* [Task item]
Using the data beneath, show every line that includes the word "through".

* [Supplied records]
# # # # #

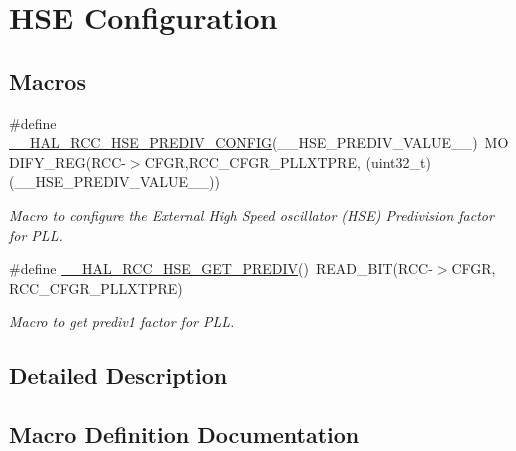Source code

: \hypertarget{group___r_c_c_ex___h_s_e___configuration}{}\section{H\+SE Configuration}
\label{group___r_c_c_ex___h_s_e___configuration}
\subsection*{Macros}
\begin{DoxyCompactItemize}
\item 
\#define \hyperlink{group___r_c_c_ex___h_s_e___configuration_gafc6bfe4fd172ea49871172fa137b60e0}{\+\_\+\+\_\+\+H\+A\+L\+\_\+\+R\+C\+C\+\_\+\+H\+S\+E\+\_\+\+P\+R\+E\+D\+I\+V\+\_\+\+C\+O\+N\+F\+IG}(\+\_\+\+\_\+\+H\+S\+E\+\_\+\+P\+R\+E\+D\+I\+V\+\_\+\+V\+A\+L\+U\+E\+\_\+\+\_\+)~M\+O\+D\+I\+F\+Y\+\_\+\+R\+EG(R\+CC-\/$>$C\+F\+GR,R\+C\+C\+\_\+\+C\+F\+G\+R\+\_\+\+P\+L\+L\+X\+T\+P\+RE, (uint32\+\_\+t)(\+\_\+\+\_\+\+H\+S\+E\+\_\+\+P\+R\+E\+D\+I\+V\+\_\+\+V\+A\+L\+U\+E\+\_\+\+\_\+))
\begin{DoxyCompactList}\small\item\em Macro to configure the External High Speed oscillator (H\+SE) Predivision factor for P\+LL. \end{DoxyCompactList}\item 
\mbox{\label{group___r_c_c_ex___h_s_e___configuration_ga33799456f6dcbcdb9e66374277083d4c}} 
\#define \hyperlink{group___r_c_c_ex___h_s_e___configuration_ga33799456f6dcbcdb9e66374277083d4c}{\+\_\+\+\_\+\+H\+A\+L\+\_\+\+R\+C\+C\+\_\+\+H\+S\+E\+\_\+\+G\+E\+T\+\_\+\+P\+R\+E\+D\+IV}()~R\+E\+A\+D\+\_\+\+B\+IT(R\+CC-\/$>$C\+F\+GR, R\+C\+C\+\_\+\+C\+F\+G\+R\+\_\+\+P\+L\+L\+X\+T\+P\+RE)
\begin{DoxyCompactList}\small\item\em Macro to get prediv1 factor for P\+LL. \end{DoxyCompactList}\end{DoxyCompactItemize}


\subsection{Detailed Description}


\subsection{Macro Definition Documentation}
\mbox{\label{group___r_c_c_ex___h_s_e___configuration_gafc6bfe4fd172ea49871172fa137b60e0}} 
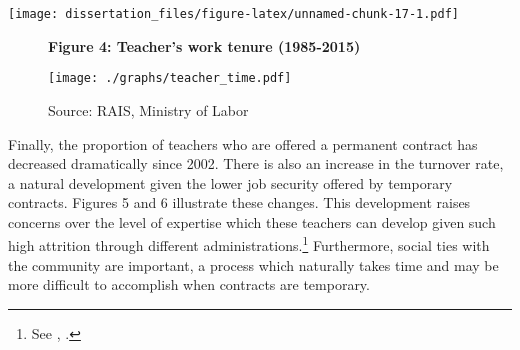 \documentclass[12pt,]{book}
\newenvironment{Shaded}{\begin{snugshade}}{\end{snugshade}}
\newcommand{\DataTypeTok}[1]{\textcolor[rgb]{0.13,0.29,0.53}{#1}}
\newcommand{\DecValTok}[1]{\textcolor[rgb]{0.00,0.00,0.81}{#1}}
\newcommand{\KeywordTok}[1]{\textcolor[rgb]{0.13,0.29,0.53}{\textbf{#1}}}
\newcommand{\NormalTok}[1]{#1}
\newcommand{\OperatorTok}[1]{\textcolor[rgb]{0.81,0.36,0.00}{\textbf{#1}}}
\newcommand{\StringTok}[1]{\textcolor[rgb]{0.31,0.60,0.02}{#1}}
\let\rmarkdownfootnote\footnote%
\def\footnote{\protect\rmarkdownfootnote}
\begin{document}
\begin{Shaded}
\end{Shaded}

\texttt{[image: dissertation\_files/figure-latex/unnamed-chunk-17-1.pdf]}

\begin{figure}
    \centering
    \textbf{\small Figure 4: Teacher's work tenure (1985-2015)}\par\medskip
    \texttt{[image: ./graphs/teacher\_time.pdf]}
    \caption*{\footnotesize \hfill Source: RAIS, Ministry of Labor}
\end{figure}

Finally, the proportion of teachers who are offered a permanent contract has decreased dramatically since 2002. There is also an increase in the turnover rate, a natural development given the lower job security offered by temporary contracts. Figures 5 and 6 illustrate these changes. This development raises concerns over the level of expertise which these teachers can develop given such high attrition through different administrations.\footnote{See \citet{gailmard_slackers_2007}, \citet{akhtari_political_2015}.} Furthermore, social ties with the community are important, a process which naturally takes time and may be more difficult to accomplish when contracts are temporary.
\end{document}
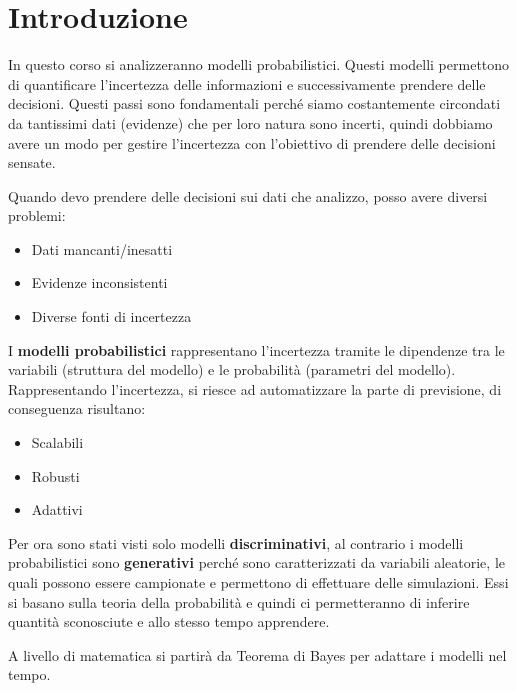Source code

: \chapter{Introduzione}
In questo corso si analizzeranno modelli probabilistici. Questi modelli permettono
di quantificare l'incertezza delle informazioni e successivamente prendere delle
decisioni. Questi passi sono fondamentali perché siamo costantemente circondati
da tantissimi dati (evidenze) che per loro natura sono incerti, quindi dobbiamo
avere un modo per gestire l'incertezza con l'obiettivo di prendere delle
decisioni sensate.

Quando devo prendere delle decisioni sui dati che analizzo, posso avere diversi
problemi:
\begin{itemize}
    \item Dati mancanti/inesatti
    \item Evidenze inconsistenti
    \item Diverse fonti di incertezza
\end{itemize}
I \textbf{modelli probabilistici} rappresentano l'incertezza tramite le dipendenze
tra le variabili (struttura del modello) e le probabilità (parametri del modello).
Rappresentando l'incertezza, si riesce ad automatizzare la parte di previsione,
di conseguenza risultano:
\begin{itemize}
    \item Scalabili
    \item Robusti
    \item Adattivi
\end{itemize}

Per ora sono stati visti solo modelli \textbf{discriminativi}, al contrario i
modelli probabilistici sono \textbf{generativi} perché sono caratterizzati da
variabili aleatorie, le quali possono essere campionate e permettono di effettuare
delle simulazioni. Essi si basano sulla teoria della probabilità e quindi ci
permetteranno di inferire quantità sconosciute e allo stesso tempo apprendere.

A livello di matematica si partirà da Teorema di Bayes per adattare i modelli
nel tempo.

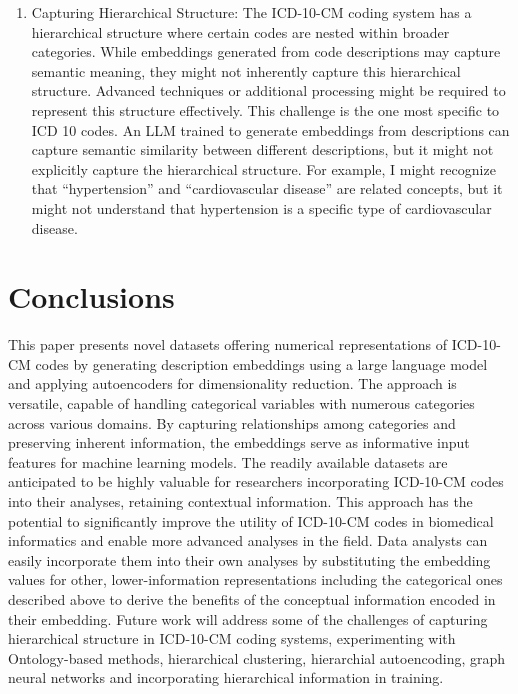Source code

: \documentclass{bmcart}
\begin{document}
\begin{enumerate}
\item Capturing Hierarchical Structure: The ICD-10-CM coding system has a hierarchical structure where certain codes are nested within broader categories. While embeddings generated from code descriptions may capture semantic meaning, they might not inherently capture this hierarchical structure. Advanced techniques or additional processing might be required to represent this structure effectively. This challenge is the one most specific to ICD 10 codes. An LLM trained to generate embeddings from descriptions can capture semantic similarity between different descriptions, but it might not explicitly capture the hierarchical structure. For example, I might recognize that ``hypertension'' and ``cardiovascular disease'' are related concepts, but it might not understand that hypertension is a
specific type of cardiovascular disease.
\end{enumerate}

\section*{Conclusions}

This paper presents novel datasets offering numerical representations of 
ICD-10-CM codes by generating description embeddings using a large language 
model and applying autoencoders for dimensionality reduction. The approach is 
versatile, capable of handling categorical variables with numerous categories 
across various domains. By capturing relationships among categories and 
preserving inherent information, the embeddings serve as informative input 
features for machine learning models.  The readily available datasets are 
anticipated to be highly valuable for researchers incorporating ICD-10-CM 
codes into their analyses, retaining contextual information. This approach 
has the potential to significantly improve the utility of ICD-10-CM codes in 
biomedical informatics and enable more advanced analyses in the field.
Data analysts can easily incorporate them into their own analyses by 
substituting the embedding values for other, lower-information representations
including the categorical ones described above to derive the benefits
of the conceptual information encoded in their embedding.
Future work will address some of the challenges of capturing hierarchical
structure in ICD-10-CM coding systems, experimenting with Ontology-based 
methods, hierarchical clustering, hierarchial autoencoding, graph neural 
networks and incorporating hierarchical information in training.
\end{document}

# # # # #

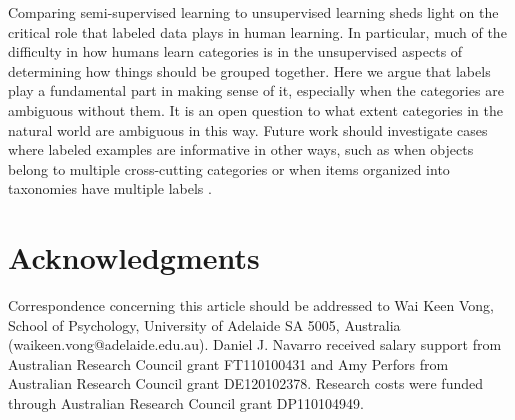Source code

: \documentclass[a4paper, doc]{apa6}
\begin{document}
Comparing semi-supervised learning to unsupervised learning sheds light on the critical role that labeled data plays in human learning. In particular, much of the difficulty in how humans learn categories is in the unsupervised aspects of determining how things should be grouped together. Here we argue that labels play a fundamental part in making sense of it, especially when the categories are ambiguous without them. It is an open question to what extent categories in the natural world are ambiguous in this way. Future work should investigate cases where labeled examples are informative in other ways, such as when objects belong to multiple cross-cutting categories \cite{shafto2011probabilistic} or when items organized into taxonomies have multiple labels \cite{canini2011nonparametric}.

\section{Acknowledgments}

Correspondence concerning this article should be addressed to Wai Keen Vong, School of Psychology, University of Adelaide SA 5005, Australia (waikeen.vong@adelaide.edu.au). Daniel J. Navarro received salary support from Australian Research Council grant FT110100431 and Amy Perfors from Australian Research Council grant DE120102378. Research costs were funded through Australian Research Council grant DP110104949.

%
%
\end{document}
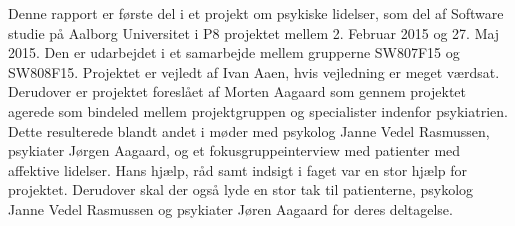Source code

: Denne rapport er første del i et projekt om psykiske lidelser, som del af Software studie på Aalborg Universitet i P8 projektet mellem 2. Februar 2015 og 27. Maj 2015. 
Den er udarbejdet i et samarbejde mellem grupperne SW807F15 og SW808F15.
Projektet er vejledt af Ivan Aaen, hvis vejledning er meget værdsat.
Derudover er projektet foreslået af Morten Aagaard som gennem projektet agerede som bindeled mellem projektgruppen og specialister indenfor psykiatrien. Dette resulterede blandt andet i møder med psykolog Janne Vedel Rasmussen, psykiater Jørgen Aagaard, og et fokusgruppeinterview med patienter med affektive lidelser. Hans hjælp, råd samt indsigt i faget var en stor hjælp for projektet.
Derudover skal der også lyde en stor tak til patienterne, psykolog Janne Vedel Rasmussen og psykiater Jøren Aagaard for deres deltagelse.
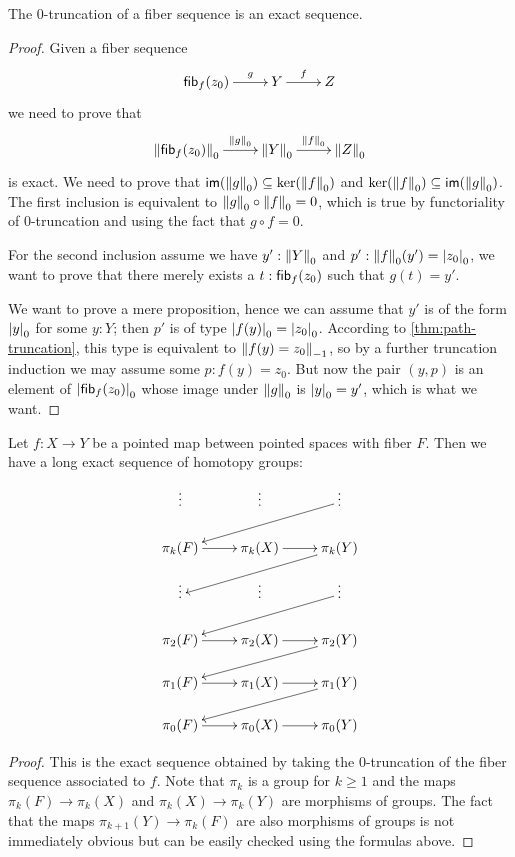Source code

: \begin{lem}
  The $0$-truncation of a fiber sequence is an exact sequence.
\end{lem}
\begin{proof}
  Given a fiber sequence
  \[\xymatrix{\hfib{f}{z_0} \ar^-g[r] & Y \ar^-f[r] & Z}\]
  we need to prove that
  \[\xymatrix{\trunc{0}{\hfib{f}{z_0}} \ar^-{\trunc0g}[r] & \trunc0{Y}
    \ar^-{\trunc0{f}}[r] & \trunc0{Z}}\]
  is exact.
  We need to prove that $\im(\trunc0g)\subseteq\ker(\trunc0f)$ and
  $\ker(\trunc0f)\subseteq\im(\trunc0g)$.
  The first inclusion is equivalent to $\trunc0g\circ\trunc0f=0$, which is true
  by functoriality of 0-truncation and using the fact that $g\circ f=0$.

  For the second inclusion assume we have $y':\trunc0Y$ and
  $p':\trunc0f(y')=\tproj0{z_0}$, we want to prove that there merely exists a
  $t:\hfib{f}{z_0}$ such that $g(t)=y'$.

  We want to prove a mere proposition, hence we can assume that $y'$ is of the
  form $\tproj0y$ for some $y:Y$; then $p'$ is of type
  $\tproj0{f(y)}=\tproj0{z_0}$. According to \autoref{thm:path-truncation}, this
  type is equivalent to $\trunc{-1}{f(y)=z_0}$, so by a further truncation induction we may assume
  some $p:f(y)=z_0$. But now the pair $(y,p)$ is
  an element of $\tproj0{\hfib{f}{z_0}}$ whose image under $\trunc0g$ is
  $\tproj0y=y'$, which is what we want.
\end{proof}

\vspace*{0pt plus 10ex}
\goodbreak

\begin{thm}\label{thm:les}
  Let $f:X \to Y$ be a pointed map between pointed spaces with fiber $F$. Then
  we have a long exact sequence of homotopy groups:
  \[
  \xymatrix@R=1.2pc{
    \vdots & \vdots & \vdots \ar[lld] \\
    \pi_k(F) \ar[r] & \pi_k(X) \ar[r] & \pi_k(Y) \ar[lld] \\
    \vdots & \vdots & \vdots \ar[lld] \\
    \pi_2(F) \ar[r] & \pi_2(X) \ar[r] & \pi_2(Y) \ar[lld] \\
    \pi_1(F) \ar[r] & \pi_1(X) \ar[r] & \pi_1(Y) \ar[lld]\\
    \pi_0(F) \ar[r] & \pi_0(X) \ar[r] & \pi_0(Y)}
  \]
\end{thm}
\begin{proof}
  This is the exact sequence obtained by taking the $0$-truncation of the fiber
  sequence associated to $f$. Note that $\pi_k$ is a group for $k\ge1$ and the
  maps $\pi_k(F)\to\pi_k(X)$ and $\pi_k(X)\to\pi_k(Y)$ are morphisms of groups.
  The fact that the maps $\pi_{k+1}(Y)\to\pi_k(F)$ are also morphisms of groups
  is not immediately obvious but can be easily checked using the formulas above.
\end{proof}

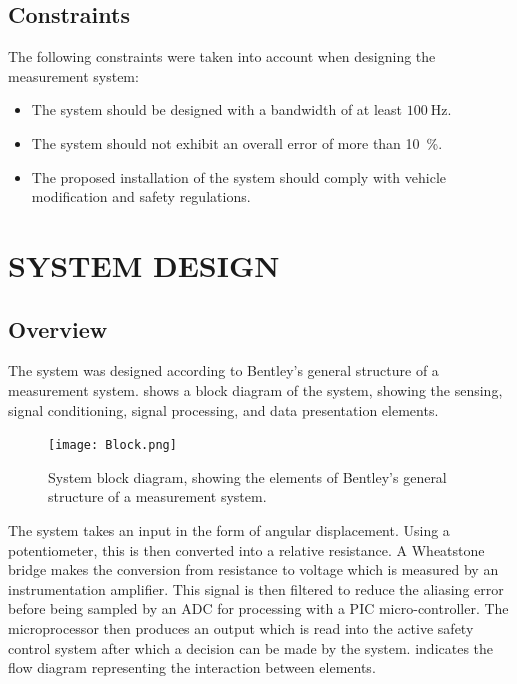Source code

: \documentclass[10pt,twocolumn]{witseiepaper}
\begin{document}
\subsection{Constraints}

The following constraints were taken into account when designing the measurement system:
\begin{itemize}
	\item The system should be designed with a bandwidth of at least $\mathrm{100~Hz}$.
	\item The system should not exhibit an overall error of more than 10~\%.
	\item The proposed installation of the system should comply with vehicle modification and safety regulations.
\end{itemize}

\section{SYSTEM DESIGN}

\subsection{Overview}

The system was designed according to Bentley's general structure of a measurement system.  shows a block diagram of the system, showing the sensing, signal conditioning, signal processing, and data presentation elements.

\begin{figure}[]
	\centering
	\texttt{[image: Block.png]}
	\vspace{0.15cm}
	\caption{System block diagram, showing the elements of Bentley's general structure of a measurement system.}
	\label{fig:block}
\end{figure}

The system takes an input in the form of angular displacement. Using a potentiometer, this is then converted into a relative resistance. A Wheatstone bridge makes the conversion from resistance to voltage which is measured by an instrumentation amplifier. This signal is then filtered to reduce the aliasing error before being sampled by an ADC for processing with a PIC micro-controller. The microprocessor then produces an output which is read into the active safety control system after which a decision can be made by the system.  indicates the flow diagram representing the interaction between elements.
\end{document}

# # # # #

* [Task solution]
Finally, the proportion of teachers who are offered a permanent contract has decreased dramatically since 2002. There is also an increase in the turnover rate, a natural development given the lower job security offered by temporary contracts. Figures 5 and 6 illustrate these changes. This development raises concerns over the level of expertise which these teachers can develop given such high attrition through different administrations.\footnote{See \citet{gailmard_slackers_2007}, \citet{akhtari_political_2015}.} Furthermore, social ties with the community are important, a process which naturally takes time and may be more difficult to accomplish when contracts are temporary.
Correspondence concerning this article should be addressed to Wai Keen Vong, School of Psychology, University of Adelaide SA 5005, Australia (waikeen.vong@adelaide.edu.au). Daniel J. Navarro received salary support from Australian Research Council grant FT110100431 and Amy Perfors from Australian Research Council grant DE120102378. Research costs were funded through Australian Research Council grant DP110104949.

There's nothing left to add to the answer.